Maximising light clients security

This post is a summary of the Fraud and Data Availability Proofs: Maximising Light Client Security and Scaling Blockchains with Dishonest Majorities paper, which is a good introduction to fraud proofs and data availability sampling.

I already discussed what a node is and the difference between light and full nodes in Decentralization & scalability, so check it out!

Since light clients only check block headers, they assume that the longest chain contains only valid transactions. In the case of a 51% attack, where full clients would still reject invalid transactions a light client would not.

We can eliminate the honest majority assumption for light clients using fraud proofs generated by full clients. In this way we bring the assumption down to just one honest full client. We also suppose in our network model that the victim light client is connected to at least one honest full client.

There are two important components that needs to be discussed:

fraud proofs: to prove that a block contains invalid transactions.
data availability sampling: for data availability assurance, needed to generate fraud proofs.

Goal: Assuming that it takes O(N) time for a full node to validate a block, light clients should discard an invalid block in less than O(N) time and space, where N is the number of transactions in a block. Note that this is necessary because light clients aren’t fast enough to keep up with the blockchain (otherwise they’d be full nodes). This requires updating the network at the protocol level.

Fraud proofs⌗

We define a transition as a function transition(S,t), where S is the state and t a transaction, which outputs the new state S' after executing t or gives an error. The state tree is represented as a Patricia tree, but for simplicity assume it’s a sparse Merkle tree. Since this transition needs the whole state tree, it can’t be used by light clients.

We define a new kind of transition function as rootTransition(stateRoot,t,w) which outputs a new state root stateRoot' or gives an error, where w is a sparse Merkle tree proof (a witness) of the parts of the state that the transaction t touches.

Note that these Merkle proofs are a subtree of the same state tree with a common root, so we can update the state root without having the whole state tree!

How to recompute the root using a witness

Given a list of transactions from a block, we can compute the intermediate state roots, where the last one is the state root of the new block.

We also add a new field inside the block header, the dataRoot, which represents transactions arranged into fixed-size chunks of data called “shares”, needed for data availability proofs. These shares contains intermediate state roots called “traces” as well as transactions.

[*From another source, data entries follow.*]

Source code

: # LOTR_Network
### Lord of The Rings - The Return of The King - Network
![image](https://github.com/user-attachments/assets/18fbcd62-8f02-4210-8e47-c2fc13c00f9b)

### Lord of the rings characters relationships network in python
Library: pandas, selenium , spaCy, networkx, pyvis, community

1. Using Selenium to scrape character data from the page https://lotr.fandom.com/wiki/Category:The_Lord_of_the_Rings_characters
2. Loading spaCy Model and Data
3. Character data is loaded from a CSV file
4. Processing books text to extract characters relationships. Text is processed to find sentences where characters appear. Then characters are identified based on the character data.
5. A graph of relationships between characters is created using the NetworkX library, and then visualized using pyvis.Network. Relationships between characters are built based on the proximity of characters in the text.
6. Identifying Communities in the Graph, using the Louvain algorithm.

Example of a data share — Example of a 256 bit share

A fraud proof consists of the relevant shares in the block that contain a bad state transition, Merkle proofs for those shares and the state witness for the transactions contained in those shares.

We assume a “period criterion”, a protocol rule that defines how often an intermediate state root should be included in the block’s data. For example, the rule could be at least once every p transactions, or b bytes or g gas.

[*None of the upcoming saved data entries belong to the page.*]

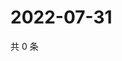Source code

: # 2022-07-31

共 0 条

<!-- BEGIN WEIBO -->
<!-- 最后更新时间 Sun Jul 31 2022 19:00:54 GMT+0800 (China Standard Time) -->

<!-- END WEIBO -->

The function to verify a fraud proof takes as input the fraud proofs and checks if applying the transactions in a period of the block’s data on the intermediate pre-state root results in the intermediate post-state root specified in the block of data. If it does not, then the fraud proof is valid and the block that the fraud proof is for should be permanently rejected by the client.

Data availability sampling⌗

Using fraud proofs alone, a malicious block producer could prevent full nodes from generating fraud proofs by withholding the data needed to recompute dataRoot, and only releasing the block header to the network.

The block producer could then only release the data which contains invalid transactions or state transitions long after the block as been published, causing the rollback of many transactions.

It is therefore necessary for light clients to have a level of assurance that the data matching dataRoot is indeed available in the network. It is important that all the data is available since it’s sufficient to just withhold a few bytes to hide an invalid transaction in a block.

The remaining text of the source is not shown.